> [Instructions to follow]
Your task is to copy every line below that contains the word "performed".

> [Given data]
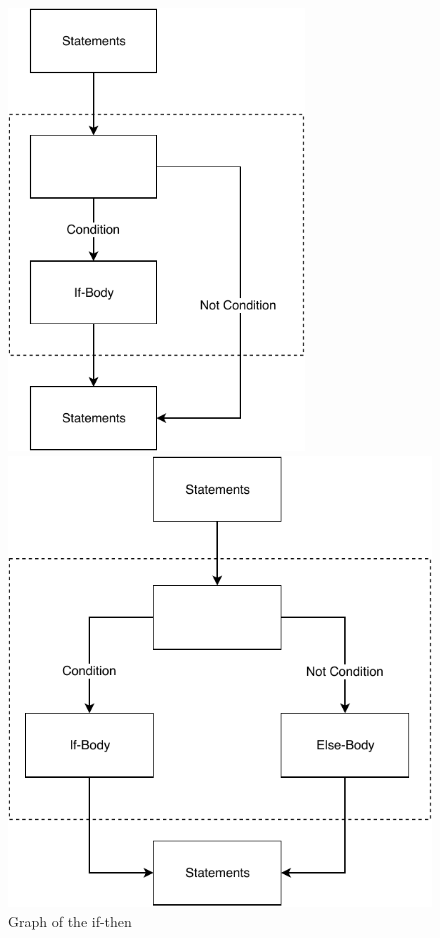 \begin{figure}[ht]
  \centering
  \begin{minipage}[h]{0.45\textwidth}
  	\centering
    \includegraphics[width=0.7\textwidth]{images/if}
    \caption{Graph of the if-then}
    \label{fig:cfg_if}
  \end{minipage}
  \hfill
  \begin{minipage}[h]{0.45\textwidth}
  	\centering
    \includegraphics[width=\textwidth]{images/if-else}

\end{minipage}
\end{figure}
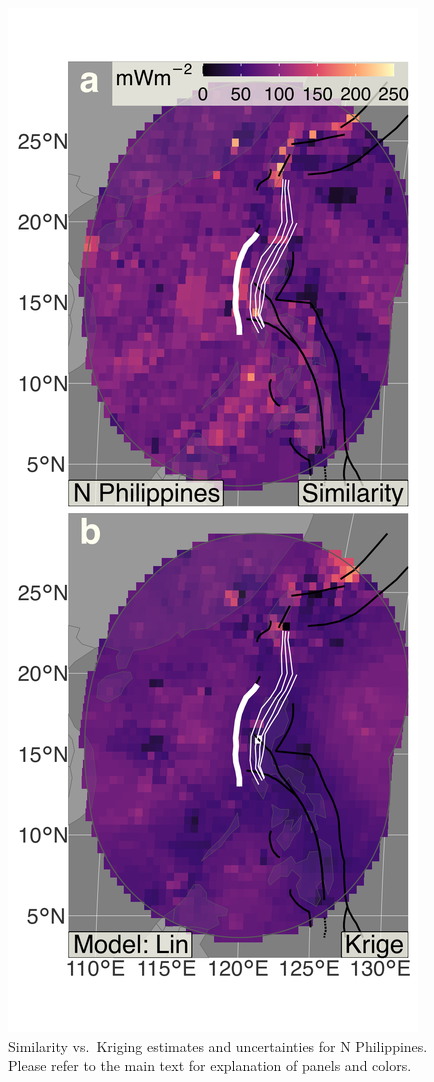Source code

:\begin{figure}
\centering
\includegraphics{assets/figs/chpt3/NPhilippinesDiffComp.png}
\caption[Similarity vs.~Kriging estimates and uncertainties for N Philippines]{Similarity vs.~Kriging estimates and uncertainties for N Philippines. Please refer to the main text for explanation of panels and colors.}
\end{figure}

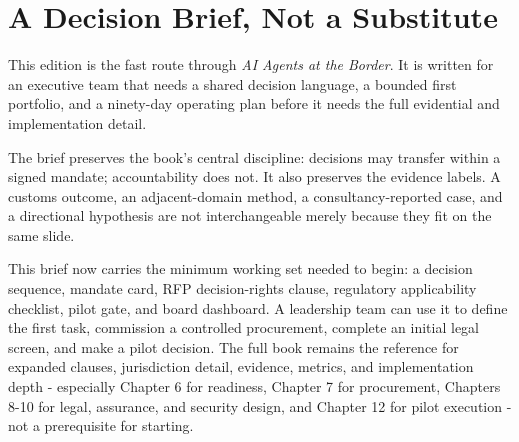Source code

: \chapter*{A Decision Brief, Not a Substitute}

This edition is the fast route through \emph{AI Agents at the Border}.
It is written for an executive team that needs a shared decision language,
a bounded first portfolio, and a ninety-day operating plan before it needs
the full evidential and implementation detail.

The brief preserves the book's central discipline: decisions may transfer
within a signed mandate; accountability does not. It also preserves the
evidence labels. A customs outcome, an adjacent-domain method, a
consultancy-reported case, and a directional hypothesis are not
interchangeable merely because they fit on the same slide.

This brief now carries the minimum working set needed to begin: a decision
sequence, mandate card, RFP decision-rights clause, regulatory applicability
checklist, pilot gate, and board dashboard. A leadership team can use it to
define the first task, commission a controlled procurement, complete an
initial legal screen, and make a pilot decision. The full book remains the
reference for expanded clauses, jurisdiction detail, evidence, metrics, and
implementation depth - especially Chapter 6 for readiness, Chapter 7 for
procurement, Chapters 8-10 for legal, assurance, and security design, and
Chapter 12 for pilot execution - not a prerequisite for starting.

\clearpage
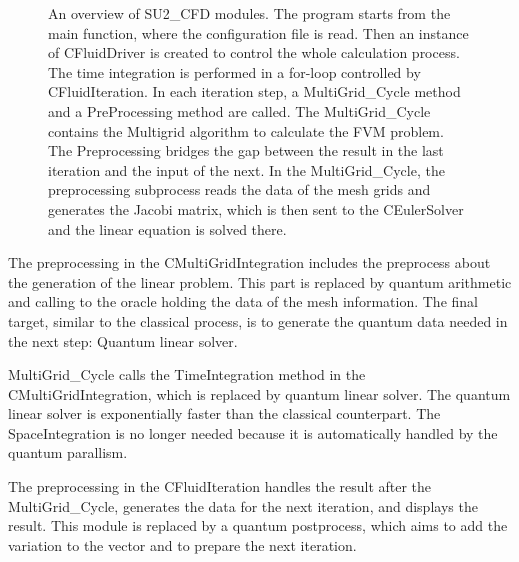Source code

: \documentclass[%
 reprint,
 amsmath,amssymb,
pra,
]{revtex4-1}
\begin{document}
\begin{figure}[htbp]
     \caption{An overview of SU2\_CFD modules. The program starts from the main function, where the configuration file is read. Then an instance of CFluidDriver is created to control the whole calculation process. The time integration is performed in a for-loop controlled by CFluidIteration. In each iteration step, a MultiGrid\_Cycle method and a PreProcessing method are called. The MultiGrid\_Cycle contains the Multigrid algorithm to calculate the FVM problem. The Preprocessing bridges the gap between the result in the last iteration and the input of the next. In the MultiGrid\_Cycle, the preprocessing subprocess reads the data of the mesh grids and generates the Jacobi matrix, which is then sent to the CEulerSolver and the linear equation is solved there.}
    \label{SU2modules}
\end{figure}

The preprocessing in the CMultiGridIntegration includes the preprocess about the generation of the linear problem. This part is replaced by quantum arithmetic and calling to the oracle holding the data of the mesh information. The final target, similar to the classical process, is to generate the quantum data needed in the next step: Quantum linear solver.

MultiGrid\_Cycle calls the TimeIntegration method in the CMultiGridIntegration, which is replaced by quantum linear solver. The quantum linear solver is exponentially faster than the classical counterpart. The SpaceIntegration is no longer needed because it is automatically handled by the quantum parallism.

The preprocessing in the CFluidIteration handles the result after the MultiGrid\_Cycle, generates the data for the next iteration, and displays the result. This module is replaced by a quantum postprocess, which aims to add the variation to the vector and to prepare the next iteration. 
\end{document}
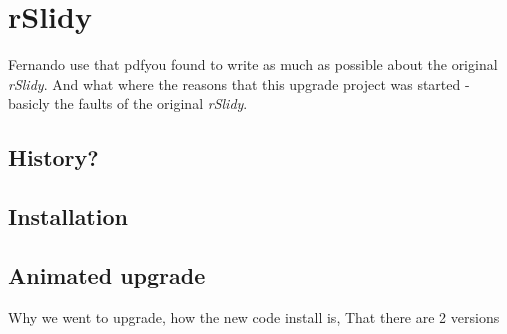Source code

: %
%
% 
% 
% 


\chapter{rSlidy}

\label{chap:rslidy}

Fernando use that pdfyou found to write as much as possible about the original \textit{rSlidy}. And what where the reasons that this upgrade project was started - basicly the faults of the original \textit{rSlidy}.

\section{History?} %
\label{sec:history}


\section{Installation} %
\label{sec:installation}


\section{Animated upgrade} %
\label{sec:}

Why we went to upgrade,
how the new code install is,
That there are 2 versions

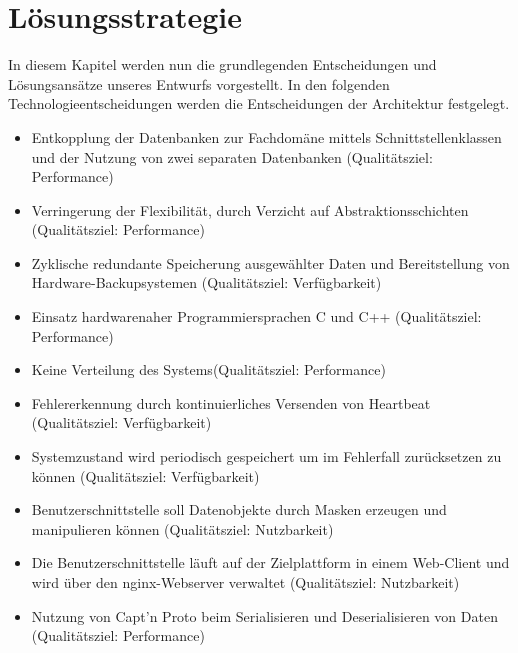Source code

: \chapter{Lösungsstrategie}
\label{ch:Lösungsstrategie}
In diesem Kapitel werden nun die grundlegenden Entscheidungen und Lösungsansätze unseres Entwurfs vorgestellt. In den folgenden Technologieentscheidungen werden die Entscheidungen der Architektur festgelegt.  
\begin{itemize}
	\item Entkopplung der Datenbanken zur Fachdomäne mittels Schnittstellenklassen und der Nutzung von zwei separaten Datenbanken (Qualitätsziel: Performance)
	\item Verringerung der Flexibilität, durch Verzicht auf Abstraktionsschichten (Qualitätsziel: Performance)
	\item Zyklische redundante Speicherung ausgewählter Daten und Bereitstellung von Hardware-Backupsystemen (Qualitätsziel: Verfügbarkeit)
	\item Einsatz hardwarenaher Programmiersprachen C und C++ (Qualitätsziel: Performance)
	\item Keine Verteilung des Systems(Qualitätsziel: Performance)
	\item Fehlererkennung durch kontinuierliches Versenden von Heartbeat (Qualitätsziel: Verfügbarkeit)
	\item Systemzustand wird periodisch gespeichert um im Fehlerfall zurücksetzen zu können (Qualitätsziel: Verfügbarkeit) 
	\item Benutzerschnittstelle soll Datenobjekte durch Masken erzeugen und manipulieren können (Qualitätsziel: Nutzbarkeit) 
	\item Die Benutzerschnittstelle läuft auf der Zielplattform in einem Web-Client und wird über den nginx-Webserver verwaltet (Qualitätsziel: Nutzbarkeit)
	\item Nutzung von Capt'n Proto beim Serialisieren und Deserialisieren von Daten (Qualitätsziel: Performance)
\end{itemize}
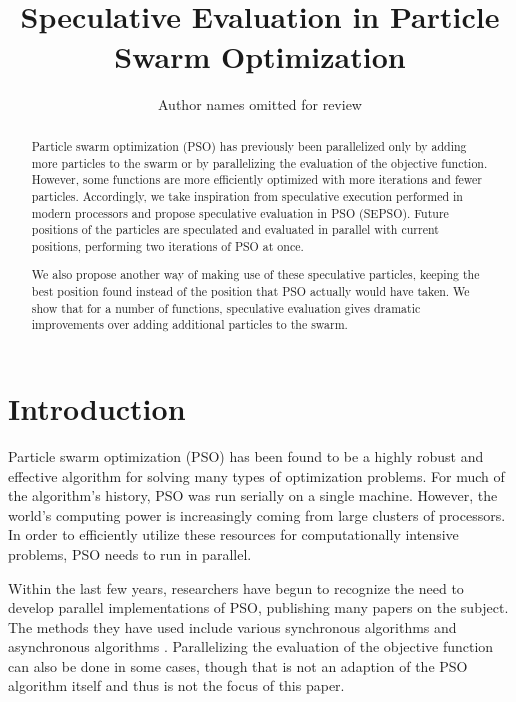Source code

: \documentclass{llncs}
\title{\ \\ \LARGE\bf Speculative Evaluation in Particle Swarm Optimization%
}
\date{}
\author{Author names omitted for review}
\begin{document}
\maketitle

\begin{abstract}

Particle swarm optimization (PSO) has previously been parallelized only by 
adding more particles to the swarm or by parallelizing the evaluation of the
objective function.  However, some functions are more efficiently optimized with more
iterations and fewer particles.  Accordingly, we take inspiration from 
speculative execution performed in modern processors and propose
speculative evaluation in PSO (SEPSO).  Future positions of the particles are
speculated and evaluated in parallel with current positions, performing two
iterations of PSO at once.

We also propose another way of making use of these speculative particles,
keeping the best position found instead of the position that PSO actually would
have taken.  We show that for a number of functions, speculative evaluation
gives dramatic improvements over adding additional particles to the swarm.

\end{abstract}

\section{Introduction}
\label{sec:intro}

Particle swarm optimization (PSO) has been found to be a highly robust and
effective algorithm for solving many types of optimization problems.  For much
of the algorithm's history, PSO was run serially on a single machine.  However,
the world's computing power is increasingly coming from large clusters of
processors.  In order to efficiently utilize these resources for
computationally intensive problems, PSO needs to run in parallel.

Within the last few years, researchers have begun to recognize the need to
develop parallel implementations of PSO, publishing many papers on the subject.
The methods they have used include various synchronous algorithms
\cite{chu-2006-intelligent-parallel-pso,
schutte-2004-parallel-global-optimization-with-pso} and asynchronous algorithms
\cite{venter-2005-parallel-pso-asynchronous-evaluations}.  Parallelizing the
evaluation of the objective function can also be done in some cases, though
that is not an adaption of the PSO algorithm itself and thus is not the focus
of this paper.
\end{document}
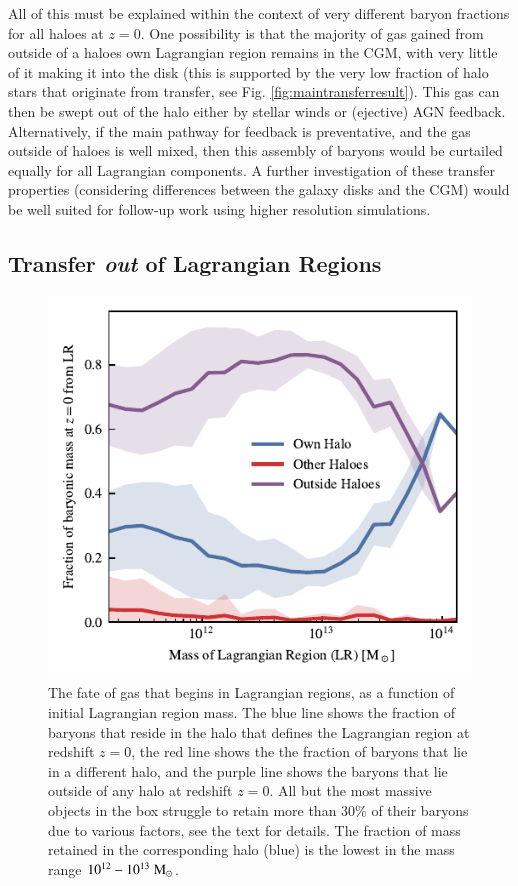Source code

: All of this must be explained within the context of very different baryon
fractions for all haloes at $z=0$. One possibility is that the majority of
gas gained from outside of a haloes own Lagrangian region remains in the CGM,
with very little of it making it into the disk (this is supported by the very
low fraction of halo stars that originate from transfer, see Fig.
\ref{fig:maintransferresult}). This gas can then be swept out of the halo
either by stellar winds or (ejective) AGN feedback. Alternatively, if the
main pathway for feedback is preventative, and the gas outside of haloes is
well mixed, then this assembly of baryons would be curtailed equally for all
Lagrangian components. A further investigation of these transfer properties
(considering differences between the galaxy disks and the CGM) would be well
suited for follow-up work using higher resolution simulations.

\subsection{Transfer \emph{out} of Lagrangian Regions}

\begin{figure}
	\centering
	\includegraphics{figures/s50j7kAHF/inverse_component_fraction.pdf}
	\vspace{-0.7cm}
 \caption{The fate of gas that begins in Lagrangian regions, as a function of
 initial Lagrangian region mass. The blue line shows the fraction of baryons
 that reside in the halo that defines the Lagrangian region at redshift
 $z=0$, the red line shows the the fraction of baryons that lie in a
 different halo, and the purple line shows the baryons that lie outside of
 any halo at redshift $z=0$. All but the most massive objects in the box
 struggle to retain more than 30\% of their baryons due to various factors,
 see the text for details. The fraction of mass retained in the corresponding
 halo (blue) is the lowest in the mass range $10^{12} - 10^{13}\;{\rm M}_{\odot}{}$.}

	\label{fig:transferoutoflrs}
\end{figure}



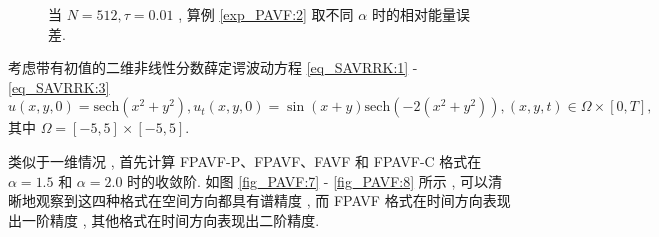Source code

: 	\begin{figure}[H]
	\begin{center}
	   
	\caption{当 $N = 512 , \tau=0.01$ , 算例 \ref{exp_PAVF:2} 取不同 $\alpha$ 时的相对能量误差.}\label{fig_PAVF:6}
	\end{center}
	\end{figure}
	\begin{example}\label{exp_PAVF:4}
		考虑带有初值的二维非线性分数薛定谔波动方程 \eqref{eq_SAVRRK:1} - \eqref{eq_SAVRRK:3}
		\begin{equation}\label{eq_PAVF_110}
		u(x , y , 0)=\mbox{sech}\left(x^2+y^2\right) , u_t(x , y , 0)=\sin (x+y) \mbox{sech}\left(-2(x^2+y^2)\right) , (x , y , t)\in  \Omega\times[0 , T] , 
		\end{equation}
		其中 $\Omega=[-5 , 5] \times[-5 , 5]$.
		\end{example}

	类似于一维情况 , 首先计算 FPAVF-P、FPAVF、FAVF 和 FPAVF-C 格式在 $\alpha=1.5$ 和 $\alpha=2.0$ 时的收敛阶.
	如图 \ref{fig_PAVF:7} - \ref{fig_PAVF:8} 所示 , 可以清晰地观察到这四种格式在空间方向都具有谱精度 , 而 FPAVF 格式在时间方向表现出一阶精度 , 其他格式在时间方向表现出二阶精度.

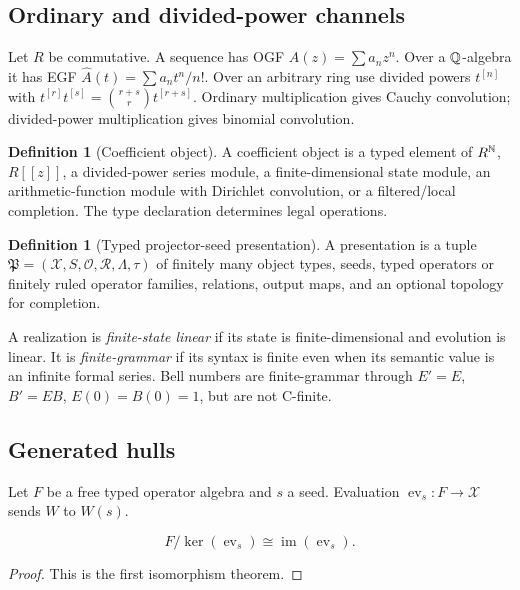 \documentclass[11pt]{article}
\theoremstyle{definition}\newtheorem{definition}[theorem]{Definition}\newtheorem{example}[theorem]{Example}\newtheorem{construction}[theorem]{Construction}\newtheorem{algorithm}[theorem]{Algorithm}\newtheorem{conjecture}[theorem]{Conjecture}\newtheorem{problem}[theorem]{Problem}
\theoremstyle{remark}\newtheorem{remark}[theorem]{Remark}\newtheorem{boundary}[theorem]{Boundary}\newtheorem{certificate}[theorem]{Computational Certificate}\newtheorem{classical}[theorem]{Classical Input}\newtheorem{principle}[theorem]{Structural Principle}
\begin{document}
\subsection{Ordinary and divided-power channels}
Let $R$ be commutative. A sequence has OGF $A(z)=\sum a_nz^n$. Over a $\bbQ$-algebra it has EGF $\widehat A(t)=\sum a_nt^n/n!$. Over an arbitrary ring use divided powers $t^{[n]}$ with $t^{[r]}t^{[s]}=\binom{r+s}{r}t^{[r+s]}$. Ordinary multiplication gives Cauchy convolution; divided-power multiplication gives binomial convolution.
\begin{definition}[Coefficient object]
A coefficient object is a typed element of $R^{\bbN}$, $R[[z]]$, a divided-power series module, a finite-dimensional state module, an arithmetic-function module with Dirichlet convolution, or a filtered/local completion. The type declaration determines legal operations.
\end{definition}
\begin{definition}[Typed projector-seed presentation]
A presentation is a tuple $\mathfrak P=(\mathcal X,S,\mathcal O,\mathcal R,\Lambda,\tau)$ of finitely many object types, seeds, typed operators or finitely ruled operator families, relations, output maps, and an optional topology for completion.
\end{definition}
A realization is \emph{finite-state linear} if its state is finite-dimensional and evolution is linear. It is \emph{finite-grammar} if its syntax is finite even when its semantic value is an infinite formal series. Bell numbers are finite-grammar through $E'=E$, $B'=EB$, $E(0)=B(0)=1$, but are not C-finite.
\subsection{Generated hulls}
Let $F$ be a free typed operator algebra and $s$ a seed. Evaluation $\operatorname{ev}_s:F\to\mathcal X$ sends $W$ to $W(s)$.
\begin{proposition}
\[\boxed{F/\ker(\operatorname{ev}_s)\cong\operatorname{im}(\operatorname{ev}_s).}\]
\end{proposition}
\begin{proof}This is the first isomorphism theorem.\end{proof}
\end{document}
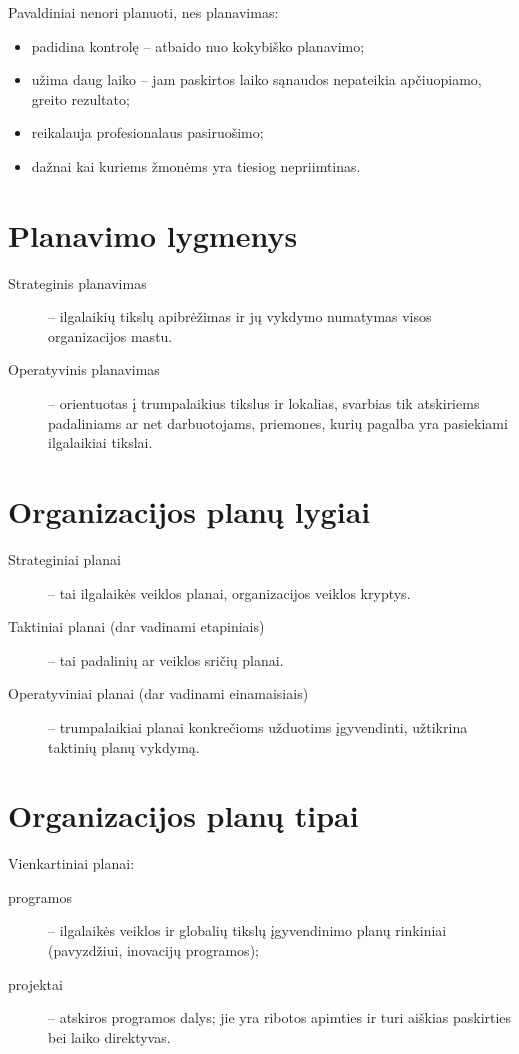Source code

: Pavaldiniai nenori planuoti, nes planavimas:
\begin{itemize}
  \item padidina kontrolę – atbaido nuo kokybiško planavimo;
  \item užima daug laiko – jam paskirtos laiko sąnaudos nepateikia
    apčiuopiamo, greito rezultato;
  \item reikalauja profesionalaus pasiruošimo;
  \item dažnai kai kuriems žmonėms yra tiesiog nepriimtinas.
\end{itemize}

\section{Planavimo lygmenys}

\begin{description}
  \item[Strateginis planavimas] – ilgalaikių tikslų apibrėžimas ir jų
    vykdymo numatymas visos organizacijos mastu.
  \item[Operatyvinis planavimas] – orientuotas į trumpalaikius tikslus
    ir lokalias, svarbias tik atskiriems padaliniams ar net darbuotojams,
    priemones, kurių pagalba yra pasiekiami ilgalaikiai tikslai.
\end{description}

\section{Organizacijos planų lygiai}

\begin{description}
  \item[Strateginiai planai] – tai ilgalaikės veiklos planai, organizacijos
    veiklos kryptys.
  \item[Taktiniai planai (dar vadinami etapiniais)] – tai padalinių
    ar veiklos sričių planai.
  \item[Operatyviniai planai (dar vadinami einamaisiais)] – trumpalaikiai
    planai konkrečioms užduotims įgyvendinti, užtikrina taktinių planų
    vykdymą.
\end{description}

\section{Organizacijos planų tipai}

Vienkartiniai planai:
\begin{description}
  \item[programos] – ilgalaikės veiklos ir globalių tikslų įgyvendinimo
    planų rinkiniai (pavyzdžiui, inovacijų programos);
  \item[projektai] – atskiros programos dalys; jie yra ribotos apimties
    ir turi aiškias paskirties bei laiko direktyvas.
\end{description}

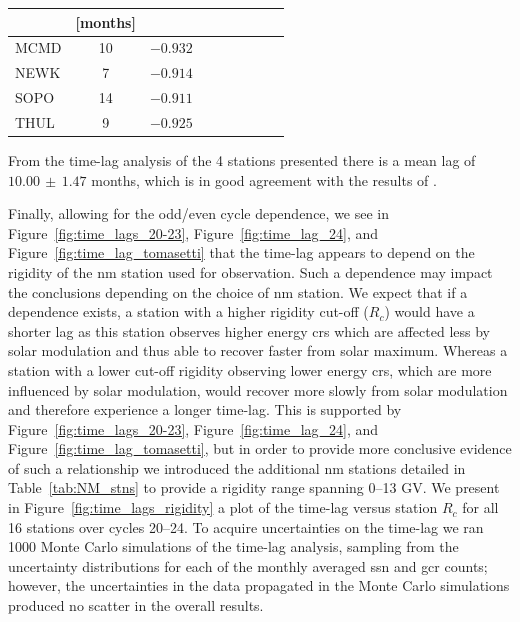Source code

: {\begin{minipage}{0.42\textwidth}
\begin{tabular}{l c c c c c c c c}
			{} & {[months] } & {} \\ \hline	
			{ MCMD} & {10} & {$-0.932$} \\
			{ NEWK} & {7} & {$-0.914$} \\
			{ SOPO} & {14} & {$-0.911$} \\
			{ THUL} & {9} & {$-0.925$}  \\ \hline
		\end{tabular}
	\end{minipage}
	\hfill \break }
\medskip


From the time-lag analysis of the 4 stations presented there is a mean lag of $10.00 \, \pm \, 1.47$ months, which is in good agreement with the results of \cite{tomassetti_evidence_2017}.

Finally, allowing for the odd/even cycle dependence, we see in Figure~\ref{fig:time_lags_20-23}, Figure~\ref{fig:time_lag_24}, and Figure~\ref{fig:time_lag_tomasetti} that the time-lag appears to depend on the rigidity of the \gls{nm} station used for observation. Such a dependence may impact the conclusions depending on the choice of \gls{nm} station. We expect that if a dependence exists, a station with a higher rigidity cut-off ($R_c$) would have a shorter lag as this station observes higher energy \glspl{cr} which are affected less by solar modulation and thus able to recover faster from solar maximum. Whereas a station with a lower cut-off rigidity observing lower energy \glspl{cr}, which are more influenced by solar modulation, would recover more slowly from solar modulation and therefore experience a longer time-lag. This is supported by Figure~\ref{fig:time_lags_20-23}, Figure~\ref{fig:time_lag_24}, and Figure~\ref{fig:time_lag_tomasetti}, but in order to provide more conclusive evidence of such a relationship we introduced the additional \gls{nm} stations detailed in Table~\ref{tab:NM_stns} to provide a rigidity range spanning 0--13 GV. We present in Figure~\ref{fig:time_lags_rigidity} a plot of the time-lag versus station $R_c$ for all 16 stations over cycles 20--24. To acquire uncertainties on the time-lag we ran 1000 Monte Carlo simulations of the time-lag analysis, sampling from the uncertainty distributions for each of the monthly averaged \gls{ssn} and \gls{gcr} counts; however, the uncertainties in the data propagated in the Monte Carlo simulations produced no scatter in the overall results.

> [Answer to this problem]
     \caption{An overview of SU2\_CFD modules. The program starts from the main function, where the configuration file is read. Then an instance of CFluidDriver is created to control the whole calculation process. The time integration is performed in a for-loop controlled by CFluidIteration. In each iteration step, a MultiGrid\_Cycle method and a PreProcessing method are called. The MultiGrid\_Cycle contains the Multigrid algorithm to calculate the FVM problem. The Preprocessing bridges the gap between the result in the last iteration and the input of the next. In the MultiGrid\_Cycle, the preprocessing subprocess reads the data of the mesh grids and generates the Jacobi matrix, which is then sent to the CEulerSolver and the linear equation is solved there.}
speculative execution performed in modern processors and propose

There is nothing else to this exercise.